仕事でお母さんの帰りが遅くなる日は、テーブルの上に果物籠が置かれていて、それは私がチョコレートのような濃くて甘いものを極力避けるように、子どもの頃からお母さんによって周到に準備されているもので、そこにいつもリンゴが入っている。手に持った林檎が絵画の前景となるように片目で照らし合わせると、すでに私は林檎を齧っていたので、はだけたくぼみがケチっぽく奥の絵画を覗かせていた。リンゴ、ゴリラ、ラッパ、パンダ、魅惑の静物画から浮かび上がった破廉恥な言葉遊びは風のように去来する。
大学の講義を終えて帰った私は夏の夕方の明るさをそのままに、明かりを点けずにリビングへ向かい、置いてある果物で空腹を癒すとすぐに自分の部屋に寝転がった。
齧ったリンゴはテーブルの上に放られたまま、夕焼けの沈むのを待っていた。
今日もオトナの男からメールが来た。
物は要らないからお家においで、と少し古めかしいが活き活きとした調子で書かれてあった。彼は大いに私を可愛がってくれるが、愛の告白など意味がないし、愛の告白をするから余計なことを問題にしちゃうんだ、と愛について語るときによく言っていたから、私は彼に好意を抱いていたがそれは心にそっと隠していた。もちろん隠していても、まるで灯籠のように明かめく心は私の恋愛を向こうから証拠立てるのに十分だった。
私はテーブルに書き添えのメモを置いて家を出た。
マンションの入口付近の樹の下にオトナの男は立っていた。足元を照らしていたライトが彼に見分けられる程度の輪郭を与えると、暗がりの道を進むように私は不意に胸のさわぐ思いで満たされた。

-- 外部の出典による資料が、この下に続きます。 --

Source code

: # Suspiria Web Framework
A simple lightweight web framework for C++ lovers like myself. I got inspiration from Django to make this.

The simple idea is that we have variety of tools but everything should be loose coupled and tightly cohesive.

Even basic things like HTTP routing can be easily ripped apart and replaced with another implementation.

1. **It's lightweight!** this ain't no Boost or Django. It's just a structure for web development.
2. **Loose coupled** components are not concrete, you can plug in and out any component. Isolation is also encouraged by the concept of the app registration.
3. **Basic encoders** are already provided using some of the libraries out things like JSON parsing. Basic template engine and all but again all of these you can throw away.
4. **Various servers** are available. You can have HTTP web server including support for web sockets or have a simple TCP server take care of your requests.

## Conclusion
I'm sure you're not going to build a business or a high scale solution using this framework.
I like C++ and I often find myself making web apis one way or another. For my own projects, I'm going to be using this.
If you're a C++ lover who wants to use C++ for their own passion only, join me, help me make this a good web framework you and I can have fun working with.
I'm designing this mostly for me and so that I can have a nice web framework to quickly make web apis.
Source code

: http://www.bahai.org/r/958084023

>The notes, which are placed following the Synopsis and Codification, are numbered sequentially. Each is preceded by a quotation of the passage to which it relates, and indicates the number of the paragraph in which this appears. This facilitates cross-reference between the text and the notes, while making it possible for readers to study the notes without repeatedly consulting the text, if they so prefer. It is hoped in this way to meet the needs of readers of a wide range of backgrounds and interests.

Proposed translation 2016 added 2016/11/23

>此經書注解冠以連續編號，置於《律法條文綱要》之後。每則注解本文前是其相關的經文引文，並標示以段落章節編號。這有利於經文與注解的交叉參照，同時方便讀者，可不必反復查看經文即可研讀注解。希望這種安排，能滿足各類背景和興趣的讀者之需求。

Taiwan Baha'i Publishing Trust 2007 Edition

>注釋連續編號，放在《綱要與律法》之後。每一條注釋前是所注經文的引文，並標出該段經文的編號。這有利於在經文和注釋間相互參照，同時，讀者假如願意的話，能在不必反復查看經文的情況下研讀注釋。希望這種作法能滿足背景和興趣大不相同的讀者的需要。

彼の部屋へ入ったのは、深まる夜が日付を跨ぐ頃。それより前は近所を流れる大きな川を、特に何を話すのでもなく私と彼と並んで歩いていた。一日の終わりの寝息を担がせるようなおもたい風が吹き荒び、ひと仕事を終えたように私たちは密かに部屋へ入ったが、他愛もない話が細々と継ぎ足されるだけで私たちのあいだには静けさが保たれていた。涼しい風が吹き込む。私は胸のあたりが訳知らぬ様子でいっそう騒がしくなるのを心の奥間でこらえていた。それは、試験の合格発表で自分の名前が呼ばれるのを期待し得る場合に起こる動悸と同じで、私の名前が呼ばれることだけでなく、どんなに分かりきったことでも良い内容が言葉によって聞かされるということをいつでも待っていたからである。
そしてその時が来たのかもしれない。
「俺、東京で働こうと思う。」
と彼は背中を向けて私に言った。
「え、どうして。」
「いつでも遊びに来なよ。」
「うん、行きたい。」
彼は彼の意中について遠くを見遣るように打ち明けていた。その後、私たちは何かを確かめあうようにキスをした。私のくちびるは絵の具をかすめたように赤かった。おやすみ、と心の愉楽を夜に譲歩して私たちは眠った。そのうちの私といえば、しばらく眠ることができなかった。未だに灯る百貨店で買った蝋燭の火が全て消え去るまでを瞑目しながら見届けていたが、いつの間にか灯火は風の戯れで消え散っていた。吃りのように形にならない愛が、いつまでもどこまでも吹き続けるということがどうしてあり得るのだろう。まぶたに強い力を入れてはいたが、結局、ほどけるように私は眠った。
次の日の午後、講義を終えて家に戻るとテーブルの上には新しくサクランボの箱が置かれてあったが、いつものように果物籠からリンゴを取り出すと、私は勢いよくそれに齧りついた。
果物籠の上には、「皿の上のリンゴ」が立派に飾られている。